* [DATA IN THIS EXERCISE]:
++++++++++

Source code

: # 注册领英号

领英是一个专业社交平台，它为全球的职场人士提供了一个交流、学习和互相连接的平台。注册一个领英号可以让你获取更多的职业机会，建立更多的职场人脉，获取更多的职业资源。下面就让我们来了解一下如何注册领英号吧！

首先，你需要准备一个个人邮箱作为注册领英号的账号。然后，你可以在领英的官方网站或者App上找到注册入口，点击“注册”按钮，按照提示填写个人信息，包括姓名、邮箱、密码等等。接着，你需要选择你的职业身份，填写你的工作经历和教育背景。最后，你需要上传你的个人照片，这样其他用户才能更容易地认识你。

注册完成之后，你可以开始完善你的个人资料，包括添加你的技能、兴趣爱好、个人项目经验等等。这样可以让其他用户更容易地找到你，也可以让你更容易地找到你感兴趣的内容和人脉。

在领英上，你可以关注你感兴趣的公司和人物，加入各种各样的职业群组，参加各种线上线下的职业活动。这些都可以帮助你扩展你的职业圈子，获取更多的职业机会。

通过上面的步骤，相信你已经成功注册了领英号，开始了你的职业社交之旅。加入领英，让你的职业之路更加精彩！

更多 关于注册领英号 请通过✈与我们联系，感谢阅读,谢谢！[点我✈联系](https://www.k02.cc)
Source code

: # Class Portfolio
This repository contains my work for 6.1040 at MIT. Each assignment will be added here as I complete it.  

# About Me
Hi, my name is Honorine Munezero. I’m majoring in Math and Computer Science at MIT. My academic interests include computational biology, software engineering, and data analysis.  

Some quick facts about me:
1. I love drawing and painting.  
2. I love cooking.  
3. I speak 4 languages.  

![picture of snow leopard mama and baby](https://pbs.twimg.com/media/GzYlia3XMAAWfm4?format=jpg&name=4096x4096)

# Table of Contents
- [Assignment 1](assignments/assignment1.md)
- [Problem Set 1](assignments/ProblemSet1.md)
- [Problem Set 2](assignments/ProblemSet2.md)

++++++++++

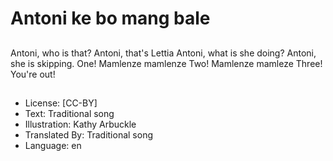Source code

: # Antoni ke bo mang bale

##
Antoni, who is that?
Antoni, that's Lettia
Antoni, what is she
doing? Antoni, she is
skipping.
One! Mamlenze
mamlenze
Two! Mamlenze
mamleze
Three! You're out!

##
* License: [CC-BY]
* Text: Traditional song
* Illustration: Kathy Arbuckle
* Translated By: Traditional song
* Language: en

++++++++++

Set down, from the entries above, exactly the lines from the one with "2. I love cooking." up to and including the one with "- [Problem Set 2](assignments/ProblemSet2.md)", and no other lines.

* [RESPONSE FOR THIS EXERCISE]:
2. I love cooking.  
3. I speak 4 languages.  

![picture of snow leopard mama and baby](https://pbs.twimg.com/media/GzYlia3XMAAWfm4?format=jpg&name=4096x4096)

# Table of Contents
- [Assignment 1](assignments/assignment1.md)
- [Problem Set 1](assignments/ProblemSet1.md)
- [Problem Set 2](assignments/ProblemSet2.md)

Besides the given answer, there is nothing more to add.